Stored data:
==============================

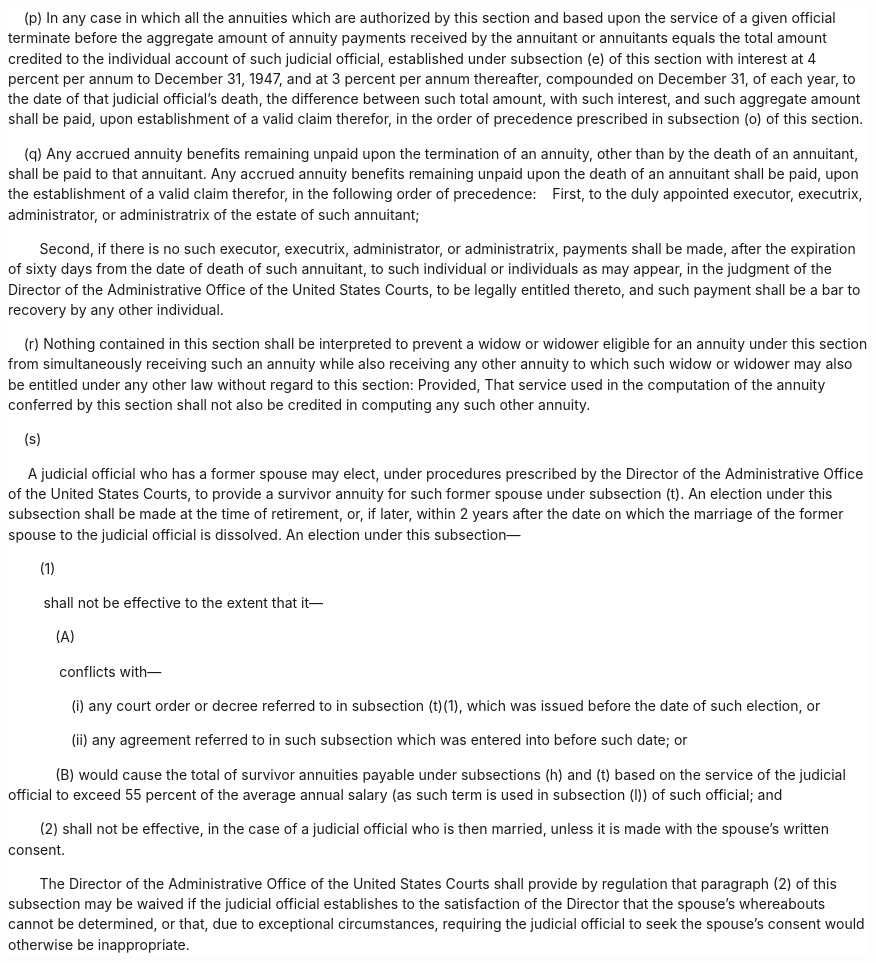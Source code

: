     (p) In any case in which all the annuities which are authorized by this section and based upon the service of a given official terminate before the aggregate amount of annuity payments received by the annuitant or annuitants equals the total amount credited to the individual account of such judicial official, established under subsection (e) of this section with interest at 4 percent per annum to December 31, 1947, and at 3 percent per annum thereafter, compounded on December 31, of each year, to the date of that judicial official’s death, the difference between such total amount, with such interest, and such aggregate amount shall be paid, upon establishment of a valid claim therefor, in the order of precedence prescribed in subsection (o) of this section.

    (q) Any accrued annuity benefits remaining unpaid upon the termination of an annuity, other than by the death of an annuitant, shall be paid to that annuitant. Any accrued annuity benefits remaining unpaid upon the death of an annuitant shall be paid, upon the establishment of a valid claim therefor, in the following order of precedence:    First, to the duly appointed executor, executrix, administrator, or administratrix of the estate of such annuitant;

        Second, if there is no such executor, executrix, administrator, or administratrix, payments shall be made, after the expiration of sixty days from the date of death of such annuitant, to such individual or individuals as may appear, in the judgment of the Director of the Administrative Office of the United States Courts, to be legally entitled thereto, and such payment shall be a bar to recovery by any other individual.

    (r) Nothing contained in this section shall be interpreted to prevent a widow or widower eligible for an annuity under this section from simultaneously receiving such an annuity while also receiving any other annuity to which such widow or widower may also be entitled under any other law without regard to this section: Provided, That service used in the computation of the annuity conferred by this section shall not also be credited in computing any such other annuity.

    (s)

     A judicial official who has a former spouse may elect, under procedures prescribed by the Director of the Administrative Office of the United States Courts, to provide a survivor annuity for such former spouse under subsection (t). An election under this subsection shall be made at the time of retirement, or, if later, within 2 years after the date on which the marriage of the former spouse to the judicial official is dissolved. An election under this subsection—

        (1)

         shall not be effective to the extent that it—

            (A)

             conflicts with—

                (i) any court order or decree referred to in subsection (t)(1), which was issued before the date of such election, or

                (ii) any agreement referred to in such subsection which was entered into before such date; or

            (B) would cause the total of survivor annuities payable under subsections (h) and (t) based on the service of the judicial official to exceed 55 percent of the average annual salary (as such term is used in subsection (l)) of such official; and

        (2) shall not be effective, in the case of a judicial official who is then married, unless it is made with the spouse’s written consent.

        The Director of the Administrative Office of the United States Courts shall provide by regulation that paragraph (2) of this subsection may be waived if the judicial official establishes to the satisfaction of the Director that the spouse’s whereabouts cannot be determined, or that, due to exceptional circumstances, requiring the judicial official to seek the spouse’s consent would otherwise be inappropriate.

==============================

WHAT IS NEEDED
Scan the preceding records line by line, and state how many lines contain "effective". Nothing else belongs in the answer.

COMPLETED TASK
2